Stored data entries:
....................

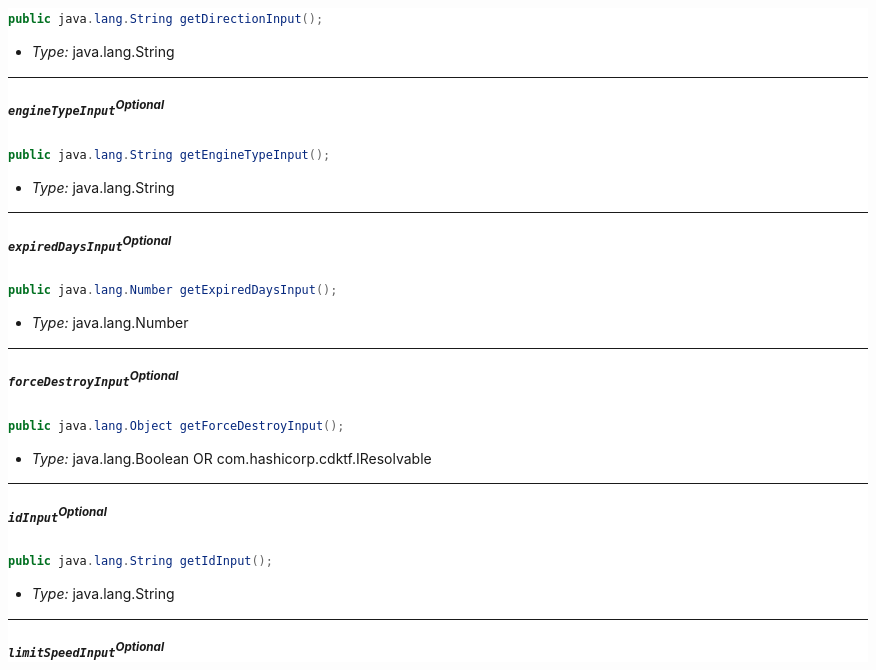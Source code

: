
 ```java
public java.lang.String getDirectionInput();
```

- *Type:* java.lang.String

---

##### `engineTypeInput`<sup>Optional</sup> <a name="engineTypeInput" id="@cdktf/provider-opentelekomcloud.drsTaskV3.DrsTaskV3.property.engineTypeInput"></a>

```java
public java.lang.String getEngineTypeInput();
```

- *Type:* java.lang.String

---

##### `expiredDaysInput`<sup>Optional</sup> <a name="expiredDaysInput" id="@cdktf/provider-opentelekomcloud.drsTaskV3.DrsTaskV3.property.expiredDaysInput"></a>

```java
public java.lang.Number getExpiredDaysInput();
```

- *Type:* java.lang.Number

---

##### `forceDestroyInput`<sup>Optional</sup> <a name="forceDestroyInput" id="@cdktf/provider-opentelekomcloud.drsTaskV3.DrsTaskV3.property.forceDestroyInput"></a>

```java
public java.lang.Object getForceDestroyInput();
```

- *Type:* java.lang.Boolean OR com.hashicorp.cdktf.IResolvable

---

##### `idInput`<sup>Optional</sup> <a name="idInput" id="@cdktf/provider-opentelekomcloud.drsTaskV3.DrsTaskV3.property.idInput"></a>

```java
public java.lang.String getIdInput();
```

- *Type:* java.lang.String

---

##### `limitSpeedInput`<sup>Optional</sup> <a name="limitSpeedInput" id="@cdktf/provider-opentelekomcloud.drsTaskV3.DrsTaskV3.property.limitSpeedInput"></a>
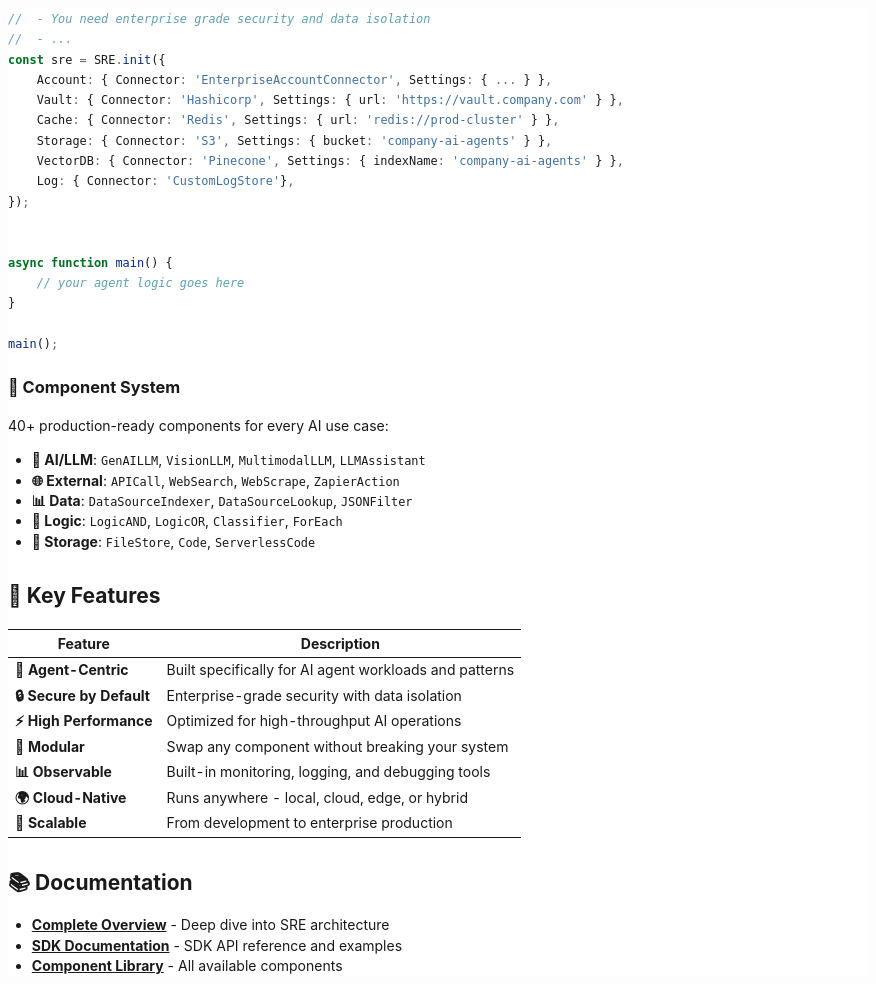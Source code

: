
 ```typescript
//  - You need enterprise grade security and data isolation
//  - ...
const sre = SRE.init({
    Account: { Connector: 'EnterpriseAccountConnector', Settings: { ... } },
    Vault: { Connector: 'Hashicorp', Settings: { url: 'https://vault.company.com' } },
    Cache: { Connector: 'Redis', Settings: { url: 'redis://prod-cluster' } },
    Storage: { Connector: 'S3', Settings: { bucket: 'company-ai-agents' } },
    VectorDB: { Connector: 'Pinecone', Settings: { indexName: 'company-ai-agents' } },
    Log: { Connector: 'CustomLogStore'},
});


async function main() {
    // your agent logic goes here
}

main();

```

### 🧩 Component System

40+ production-ready components for every AI use case:

-   **🤖 AI/LLM**: `GenAILLM`, `VisionLLM`, `MultimodalLLM`, `LLMAssistant`
-   **🌐 External**: `APICall`, `WebSearch`, `WebScrape`, `ZapierAction`
-   **📊 Data**: `DataSourceIndexer`, `DataSourceLookup`, `JSONFilter`
-   **🔧 Logic**: `LogicAND`, `LogicOR`, `Classifier`, `ForEach`
-   **💾 Storage**: `FileStore`, `Code`, `ServerlessCode`

## 🌟 Key Features

| Feature                  | Description                                            |
| ------------------------ | ------------------------------------------------------ |
| **🎯 Agent-Centric**     | Built specifically for AI agent workloads and patterns |
| **🔒 Secure by Default** | Enterprise-grade security with data isolation          |
| **⚡ High Performance**  | Optimized for high-throughput AI operations            |
| **🧩 Modular**           | Swap any component without breaking your system        |
| **📊 Observable**        | Built-in monitoring, logging, and debugging tools      |
| **🌍 Cloud-Native**      | Runs anywhere - local, cloud, edge, or hybrid          |
| **🔄 Scalable**          | From development to enterprise production              |

## 📚 Documentation

-   **[Complete Overview](packages/core/doc/overview.md)** - Deep dive into SRE architecture
-   **[SDK Documentation](packages/sdk/README.md)** - SDK API reference and examples
-   **[Component Library](packages/core/doc/components/)** - All available components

....................

WHAT NEEDS TO BE DONE: Of the lines above, retype only those from the line containing "Swap any component" through the line containing "## 📚 Documentation", including both, exactly.

RESPONSE TO THIS EXERCISE:
| **🧩 Modular**           | Swap any component without breaking your system        |
| **📊 Observable**        | Built-in monitoring, logging, and debugging tools      |
| **🌍 Cloud-Native**      | Runs anywhere - local, cloud, edge, or hybrid          |
| **🔄 Scalable**          | From development to enterprise production              |

## 📚 Documentation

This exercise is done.